__WHAT TO WORK ON__
Filter the entries below, keeping only lines with "complex".

(THE DATA begins)

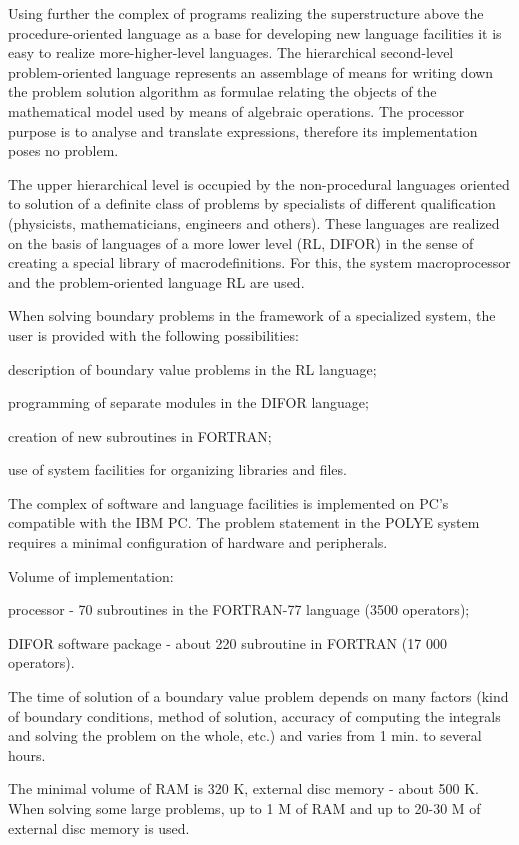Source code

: Using further the complex of programs realizing the superstructure above the
procedure-oriented language as a base for developing new language facilities
it is easy to realize more-higher-level languages. The hierarchical
second-level problem-oriented language represents an assemblage of means for
writing down the problem solution algorithm as formulae relating the objects
of the mathematical model used by means of algebraic operations. The
processor purpose is to analyse and translate expressions, therefore its
implementation poses no problem.

The upper hierarchical level is occupied by the non-procedural languages
oriented to solution of a definite class of problems by specialists of
different qualification (physicists, mathematicians, engineers and others).
These languages are realized on the basis of languages of a more lower level
(RL, DIFOR) in the sense of creating a special library of macrodefinitions.
For this, the system macroprocessor and the problem-oriented language RL are
used.

When solving boundary problems in the framework of a specialized system, the
user is provided with the following possibilities:

description of boundary value problems in the RL language;

programming of separate modules in the DIFOR language;

creation of new subroutines in FORTRAN;

use of system facilities for organizing libraries and files.

The complex of software and language facilities is implemented on PC's
compatible with the IBM PC. The problem statement in the POLYE system
requires a minimal configuration of hardware and peripherals.

Volume of implementation:

processor - 70 subroutines in the FORTRAN-77 language (3500 operators);

DIFOR software package - about 220 subroutine in FORTRAN (17 000 operators).

The time of solution of a boundary value problem depends on many factors
(kind of boundary conditions, method of solution, accuracy of computing the
integrals and solving the problem on the whole, etc.) and varies from 1 min.
to several hours.

The minimal volume of RAM is 320 K, external disc memory - about 500 K. When
solving some large problems, up to 1 M of RAM and up to 20-30 M of external
disc memory is used.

(THE DATA ends)

__EXERCISE OUTPUT__
: Using further the complex of programs realizing the superstructure above the
The complex of software and language facilities is implemented on PC's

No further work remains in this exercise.